▸ **WORK ORDER**
When a line of the entries below contains "estimate", it counts once; state how many such lines there are and nothing else.

DATA PROVIDED section start

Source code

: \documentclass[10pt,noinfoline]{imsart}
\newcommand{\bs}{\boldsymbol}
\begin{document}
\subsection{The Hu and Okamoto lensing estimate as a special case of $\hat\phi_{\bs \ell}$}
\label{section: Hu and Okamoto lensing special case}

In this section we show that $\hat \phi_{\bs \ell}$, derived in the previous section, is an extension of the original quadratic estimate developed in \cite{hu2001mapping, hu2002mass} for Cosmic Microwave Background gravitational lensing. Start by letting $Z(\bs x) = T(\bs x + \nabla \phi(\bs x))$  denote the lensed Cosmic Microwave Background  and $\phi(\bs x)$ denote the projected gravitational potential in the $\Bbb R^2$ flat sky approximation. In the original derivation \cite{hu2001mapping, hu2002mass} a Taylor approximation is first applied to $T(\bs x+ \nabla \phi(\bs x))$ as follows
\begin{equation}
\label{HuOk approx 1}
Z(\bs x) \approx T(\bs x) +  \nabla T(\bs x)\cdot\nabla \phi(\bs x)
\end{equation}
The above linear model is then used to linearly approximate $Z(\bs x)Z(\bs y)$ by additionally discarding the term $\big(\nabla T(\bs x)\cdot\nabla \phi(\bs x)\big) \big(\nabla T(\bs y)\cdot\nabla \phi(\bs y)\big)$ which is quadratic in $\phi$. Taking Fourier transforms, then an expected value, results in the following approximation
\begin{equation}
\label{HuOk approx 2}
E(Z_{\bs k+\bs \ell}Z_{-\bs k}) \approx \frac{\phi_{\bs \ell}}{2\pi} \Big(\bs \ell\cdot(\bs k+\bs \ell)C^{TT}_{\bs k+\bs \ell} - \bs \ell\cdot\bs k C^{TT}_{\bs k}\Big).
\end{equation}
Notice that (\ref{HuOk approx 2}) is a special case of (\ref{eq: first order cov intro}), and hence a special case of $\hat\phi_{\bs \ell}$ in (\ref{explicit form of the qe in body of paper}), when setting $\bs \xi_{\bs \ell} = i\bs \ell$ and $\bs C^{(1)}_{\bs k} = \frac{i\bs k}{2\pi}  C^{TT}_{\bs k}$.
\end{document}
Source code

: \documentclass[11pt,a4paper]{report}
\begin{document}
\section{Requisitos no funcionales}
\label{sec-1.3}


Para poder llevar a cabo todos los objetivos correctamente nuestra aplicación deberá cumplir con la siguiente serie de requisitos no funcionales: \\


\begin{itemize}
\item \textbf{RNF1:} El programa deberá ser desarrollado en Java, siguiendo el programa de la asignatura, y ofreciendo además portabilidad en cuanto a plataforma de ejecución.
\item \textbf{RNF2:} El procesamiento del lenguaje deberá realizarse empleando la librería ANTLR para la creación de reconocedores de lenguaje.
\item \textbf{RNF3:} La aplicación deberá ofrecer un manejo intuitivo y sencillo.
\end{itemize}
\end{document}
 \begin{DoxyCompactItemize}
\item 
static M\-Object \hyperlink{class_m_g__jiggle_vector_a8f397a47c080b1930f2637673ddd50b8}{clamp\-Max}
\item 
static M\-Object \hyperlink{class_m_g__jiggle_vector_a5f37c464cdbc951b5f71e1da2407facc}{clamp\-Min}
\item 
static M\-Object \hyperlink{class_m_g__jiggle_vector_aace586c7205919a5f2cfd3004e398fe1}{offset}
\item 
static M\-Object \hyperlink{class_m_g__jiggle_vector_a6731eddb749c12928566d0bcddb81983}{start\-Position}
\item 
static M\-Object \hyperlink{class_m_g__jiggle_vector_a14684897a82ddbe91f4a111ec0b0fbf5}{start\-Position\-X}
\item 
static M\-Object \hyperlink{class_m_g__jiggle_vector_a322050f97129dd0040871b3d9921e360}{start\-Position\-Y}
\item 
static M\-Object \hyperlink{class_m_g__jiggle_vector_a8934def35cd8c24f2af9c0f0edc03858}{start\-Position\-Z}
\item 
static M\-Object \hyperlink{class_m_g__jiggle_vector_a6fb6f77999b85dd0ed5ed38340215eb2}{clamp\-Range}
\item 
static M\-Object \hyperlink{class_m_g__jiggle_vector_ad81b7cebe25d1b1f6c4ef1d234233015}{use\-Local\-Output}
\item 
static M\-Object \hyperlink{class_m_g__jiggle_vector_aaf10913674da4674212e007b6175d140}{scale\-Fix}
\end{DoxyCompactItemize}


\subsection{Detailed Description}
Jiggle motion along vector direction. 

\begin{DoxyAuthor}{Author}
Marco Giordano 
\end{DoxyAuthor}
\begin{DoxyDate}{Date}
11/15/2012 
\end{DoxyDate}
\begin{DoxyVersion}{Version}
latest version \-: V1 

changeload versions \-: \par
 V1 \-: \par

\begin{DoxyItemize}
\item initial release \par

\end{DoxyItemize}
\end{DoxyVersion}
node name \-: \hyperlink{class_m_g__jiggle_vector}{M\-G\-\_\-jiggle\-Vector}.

DATA PROVIDED section end
DATA PROVIDED section start

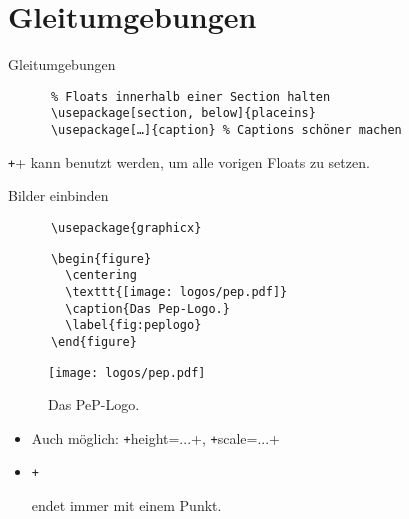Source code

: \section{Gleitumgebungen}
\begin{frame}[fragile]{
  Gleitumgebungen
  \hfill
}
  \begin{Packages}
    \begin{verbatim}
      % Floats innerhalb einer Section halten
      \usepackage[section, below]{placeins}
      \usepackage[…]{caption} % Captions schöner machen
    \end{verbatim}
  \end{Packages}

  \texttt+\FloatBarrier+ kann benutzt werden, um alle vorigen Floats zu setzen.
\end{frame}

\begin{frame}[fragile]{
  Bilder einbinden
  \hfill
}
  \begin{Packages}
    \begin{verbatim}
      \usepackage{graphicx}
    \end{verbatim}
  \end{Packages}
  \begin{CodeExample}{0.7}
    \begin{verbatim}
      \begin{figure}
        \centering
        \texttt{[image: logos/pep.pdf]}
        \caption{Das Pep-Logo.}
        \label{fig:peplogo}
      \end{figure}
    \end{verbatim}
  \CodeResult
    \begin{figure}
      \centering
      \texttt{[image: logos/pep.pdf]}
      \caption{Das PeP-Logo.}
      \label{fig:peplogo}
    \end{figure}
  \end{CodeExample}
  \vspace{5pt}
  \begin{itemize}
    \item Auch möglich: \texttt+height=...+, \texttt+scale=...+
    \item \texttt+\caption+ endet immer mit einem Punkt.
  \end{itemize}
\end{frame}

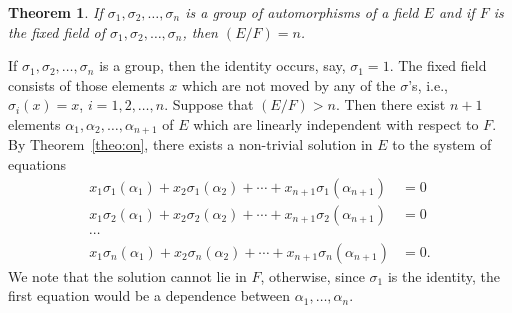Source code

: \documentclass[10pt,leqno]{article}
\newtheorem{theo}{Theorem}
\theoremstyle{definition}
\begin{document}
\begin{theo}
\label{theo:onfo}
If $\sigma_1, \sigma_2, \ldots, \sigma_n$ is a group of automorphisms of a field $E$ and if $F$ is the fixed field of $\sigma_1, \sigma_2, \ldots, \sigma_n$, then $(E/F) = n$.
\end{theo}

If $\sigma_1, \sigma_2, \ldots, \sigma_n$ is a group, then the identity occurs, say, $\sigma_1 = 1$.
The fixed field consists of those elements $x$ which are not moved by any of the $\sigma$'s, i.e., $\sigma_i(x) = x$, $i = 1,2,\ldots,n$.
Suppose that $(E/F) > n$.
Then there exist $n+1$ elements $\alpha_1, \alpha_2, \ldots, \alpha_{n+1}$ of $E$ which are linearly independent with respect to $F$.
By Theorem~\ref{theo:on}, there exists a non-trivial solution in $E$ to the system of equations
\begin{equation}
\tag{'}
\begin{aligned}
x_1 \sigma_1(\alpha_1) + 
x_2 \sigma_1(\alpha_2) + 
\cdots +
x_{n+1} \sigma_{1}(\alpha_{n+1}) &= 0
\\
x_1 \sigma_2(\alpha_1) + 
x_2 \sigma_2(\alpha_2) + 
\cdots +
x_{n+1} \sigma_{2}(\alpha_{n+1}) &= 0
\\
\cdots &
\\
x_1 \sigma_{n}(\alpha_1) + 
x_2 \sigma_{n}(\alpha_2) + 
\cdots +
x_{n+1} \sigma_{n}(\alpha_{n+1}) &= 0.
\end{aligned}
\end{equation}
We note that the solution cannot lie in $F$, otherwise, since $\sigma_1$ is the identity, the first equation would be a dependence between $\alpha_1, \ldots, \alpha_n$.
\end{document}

DATA PROVIDED section end
DATA PROVIDED section start

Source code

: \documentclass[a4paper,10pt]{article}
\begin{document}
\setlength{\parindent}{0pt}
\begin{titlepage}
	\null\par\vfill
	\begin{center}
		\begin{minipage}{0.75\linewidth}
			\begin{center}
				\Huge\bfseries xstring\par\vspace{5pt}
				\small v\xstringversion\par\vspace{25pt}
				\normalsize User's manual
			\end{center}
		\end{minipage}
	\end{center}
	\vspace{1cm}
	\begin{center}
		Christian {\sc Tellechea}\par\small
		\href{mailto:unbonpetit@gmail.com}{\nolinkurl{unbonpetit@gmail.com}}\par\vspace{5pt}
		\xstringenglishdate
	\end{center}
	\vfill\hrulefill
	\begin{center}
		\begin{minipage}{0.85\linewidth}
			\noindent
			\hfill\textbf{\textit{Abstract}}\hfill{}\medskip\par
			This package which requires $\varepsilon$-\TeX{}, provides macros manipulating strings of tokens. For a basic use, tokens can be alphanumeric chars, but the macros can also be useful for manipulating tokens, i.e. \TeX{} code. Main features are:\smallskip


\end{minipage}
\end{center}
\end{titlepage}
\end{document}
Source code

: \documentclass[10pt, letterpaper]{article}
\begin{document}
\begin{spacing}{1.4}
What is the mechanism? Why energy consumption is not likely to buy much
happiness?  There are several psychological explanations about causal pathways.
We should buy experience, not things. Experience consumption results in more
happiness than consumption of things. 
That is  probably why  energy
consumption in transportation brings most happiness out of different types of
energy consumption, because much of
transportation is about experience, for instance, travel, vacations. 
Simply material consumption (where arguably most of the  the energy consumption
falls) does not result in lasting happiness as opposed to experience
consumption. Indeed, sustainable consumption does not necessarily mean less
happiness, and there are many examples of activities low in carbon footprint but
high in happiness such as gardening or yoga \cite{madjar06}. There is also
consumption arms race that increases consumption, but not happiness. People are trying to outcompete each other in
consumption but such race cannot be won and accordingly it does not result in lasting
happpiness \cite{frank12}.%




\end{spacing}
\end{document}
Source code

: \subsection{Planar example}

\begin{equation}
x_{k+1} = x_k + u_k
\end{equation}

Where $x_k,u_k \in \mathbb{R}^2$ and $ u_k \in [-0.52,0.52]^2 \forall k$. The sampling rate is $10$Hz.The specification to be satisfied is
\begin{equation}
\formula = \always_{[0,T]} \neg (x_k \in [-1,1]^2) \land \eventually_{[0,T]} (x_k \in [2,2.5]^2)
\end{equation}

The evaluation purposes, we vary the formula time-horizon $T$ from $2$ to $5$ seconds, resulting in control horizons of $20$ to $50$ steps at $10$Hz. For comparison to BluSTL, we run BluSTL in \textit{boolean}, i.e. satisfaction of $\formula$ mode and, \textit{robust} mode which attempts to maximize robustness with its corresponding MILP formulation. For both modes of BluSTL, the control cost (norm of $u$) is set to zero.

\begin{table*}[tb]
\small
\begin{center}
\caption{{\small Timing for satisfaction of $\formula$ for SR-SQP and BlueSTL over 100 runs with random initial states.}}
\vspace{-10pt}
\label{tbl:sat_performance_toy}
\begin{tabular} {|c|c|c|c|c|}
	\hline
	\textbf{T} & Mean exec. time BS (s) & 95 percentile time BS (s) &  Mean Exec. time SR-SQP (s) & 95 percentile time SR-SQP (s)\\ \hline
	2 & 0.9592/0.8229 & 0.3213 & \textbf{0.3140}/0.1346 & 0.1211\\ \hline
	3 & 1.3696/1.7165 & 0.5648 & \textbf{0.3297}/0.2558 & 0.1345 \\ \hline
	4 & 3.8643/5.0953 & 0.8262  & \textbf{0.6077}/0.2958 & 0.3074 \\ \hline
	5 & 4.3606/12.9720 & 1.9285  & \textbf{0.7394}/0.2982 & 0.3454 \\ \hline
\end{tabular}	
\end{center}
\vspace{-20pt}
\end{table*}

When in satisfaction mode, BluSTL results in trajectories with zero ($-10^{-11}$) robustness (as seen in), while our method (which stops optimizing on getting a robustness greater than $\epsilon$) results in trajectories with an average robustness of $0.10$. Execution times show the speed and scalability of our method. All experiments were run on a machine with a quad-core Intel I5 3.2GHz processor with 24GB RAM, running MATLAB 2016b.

DATA PROVIDED section end

▸ **EXERCISE SOLUTION**
2